I also approached the project as an opportunity to learn as many new skills as possible. I love to learn, which I always hope to do, no matter where I am in my career. I focused on developing my own material, so I learned a traditional method of assembling chain mail by hand. In over 90 hours, I combined over 5,660 rings to form the chainmail skirt.
I combined this with 3D printed parts derived from a scan of the ancient Athena Parthenos statue in Pergamon, which I manipulated and digitally modified to create the skirt elements before printing. I also pushed myself to learn new wet leather techniques for the bags and bra top I developed. I really wanted to prioritize accessories for this look, as they are such a huge part of my design practice.
What was it like introducing Donatella Versace?
Presenting to Donatella has been by far the most significant honor and surreal experience of my career as a fashion designer so far. A year ago, I never would have thought I would have the opportunity to collaborate with a brand like Versace, let alone meet Donatella. And even at the start of the project, I could never have imagined having the unprecedented opportunity to present my work to him and receive personalized feedback.

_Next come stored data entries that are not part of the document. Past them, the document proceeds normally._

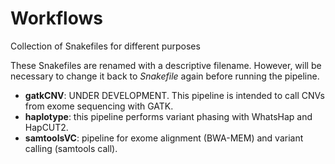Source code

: # Workflows

Collection of Snakefiles for different purposes

These Snakefiles are renamed with a descriptive filename. However, will be necessary to change it back to *Snakefile* again before running the pipeline.

- **gatkCNV**: UNDER DEVELOPMENT. This pipeline is intended to call CNVs from exome sequencing with GATK.
- **haplotype**: this pipeline performs variant phasing with WhatsHap and HapCUT2.
- **samtoolsVC**: pipeline for exome alignment (BWA-MEM) and variant calling (samtools call).
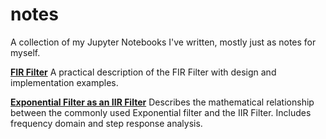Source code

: # notes
A collection of my Jupyter Notebooks I've written, mostly just as notes for myself.

[**FIR Filter**](https://github.com/aerdos/notes/blob/master/FIR%20Filter.ipynb)
A practical description of the FIR Filter with design and implementation examples.

[**Exponential Filter as an IIR Filter**](https://github.com/aerdos/notes/blob/master/Exponential%20Filter%20as%20an%20IIR%20Filter.ipynb) Describes the mathematical relationship between the commonly used Exponential filter and the IIR Filter. Includes frequency domain and step response analysis.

The whole time I was in front of her, explaining work that I couldn’t be more proud of, felt like a dream. She couldn’t have been more humble, genuine or eager to see and discuss our [student] work. And for her to respond so positively to my work – hearing her exclaim “wow” when I walked into the room next to my work was the icing on the cake.

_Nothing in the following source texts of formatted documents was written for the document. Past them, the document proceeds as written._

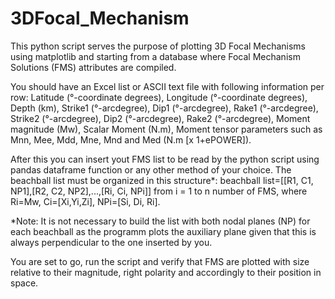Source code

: # 3DFocal_Mechanism
This python script serves the purpose of plotting 3D Focal Mechanisms using matplotlib and starting from a database where Focal Mechanism Solutions (FMS) attributes are compiled.

You should have an Excel list or ASCII text file with following information per row:
Latitude (°-coordinate degrees), Longitude (°-coordinate degrees), Depth (km), Strike1 (°-arcdegree), Dip1 (°-arcdegree), Rake1 (°-arcdegree), Strike2 (°-arcdegree), Dip2 (°-arcdegree), Rake2 (°-arcdegree), Moment magnitude (Mw), Scalar Moment (N.m), Moment tensor parameters such as Mnn, Mee, Mdd, Mne, Mnd and Med (N.m [x 1+ePOWER]).

After this you can insert yout FMS list to be read by the python script using pandas dataframe function or any other method of your choice. The beachball list must be organized in this structure*: beachball list=[[R1, C1, NP1],[R2, C2, NP2],...,[Ri, Ci, NPi]] from i = 1 to n number of FMS, where Ri=Mw, Ci=[Xi,Yi,Zi], NPi=[Si, Di, Ri].

*Note: It is not necessary to build the list with both nodal planes (NP) for each beachball as the programm plots the auxiliary plane given that this is always perpendicular to the one inserted by you.

You are set to go, run the script and verify that FMS are plotted with size relative to their magnitude, right polarity and accordingly to their position in space.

How would you describe your artistic talent?
I am a women’s clothing and accessories designer specializing in leather work. Women and the female body inspire me constantly. I use my work to question and challenge the norms imposed on all body types while [also] tell the story of my own experiences that shaped my identity as a woman. Craftsmanship and innovative solutions are key pillars of my work and incorporate less traditional materials such as metal, 3D printed plastic and wet molded leather. A lot of my work also exists in the space between accessories, clothing and jewelry, and the space between fashion and sculpture.
How did your time at VCUarts prepare you for a career as a fashion designer?

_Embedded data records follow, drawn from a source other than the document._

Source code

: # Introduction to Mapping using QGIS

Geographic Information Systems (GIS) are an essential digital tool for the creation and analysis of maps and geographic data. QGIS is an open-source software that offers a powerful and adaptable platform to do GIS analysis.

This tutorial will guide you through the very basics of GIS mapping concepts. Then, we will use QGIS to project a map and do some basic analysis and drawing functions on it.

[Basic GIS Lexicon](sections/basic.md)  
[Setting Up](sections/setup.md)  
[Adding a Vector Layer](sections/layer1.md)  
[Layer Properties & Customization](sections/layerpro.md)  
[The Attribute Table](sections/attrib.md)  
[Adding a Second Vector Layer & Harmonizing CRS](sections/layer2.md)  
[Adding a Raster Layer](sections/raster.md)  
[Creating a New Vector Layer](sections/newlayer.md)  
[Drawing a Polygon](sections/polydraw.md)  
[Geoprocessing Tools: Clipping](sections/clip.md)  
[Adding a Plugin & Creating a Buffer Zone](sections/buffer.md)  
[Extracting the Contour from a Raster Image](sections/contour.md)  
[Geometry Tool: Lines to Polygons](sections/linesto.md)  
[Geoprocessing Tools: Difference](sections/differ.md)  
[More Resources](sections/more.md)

The Fashion Design + Merchandising department of VCUarts gave me a solid foundation to enter the industry. This is a very technical program, which provided me with a solid skill set and an understanding of the finer details of the industry. I firmly believe that you have to learn the rules before you break them, and I think the solid technical foundation – including a comprehensive understanding of pattern making, garment construction and collection planning – that I have learned at VCUarts is what allows me to flourish now at Parsons Paris. [Also] …I miss Richmond! Paris is the most amazing city I know, but I often miss Richmond and its unique character.
What are you working on now? What are your plans for the future?
I am about to start my second and final year of my MFA…I will be focusing on my graduate dissertation collection during my final two semesters while [working] as an apprentice with an incredible leather goods maker, Robert Mercier, who made works for Schiaparelli, Loewe, Balmain and Jean Paul Gaultier.
It will be an opportunity for me to learn from someone who is the best in the world at his job. After presenting my graduation collection next May, I hope to stay in Europe or the UK as I see myself integrating into the industry there, particularly in Paris. The company I would dream of creating for would be Schiaparelli, and I hope to find a job in leather goods or accessory design.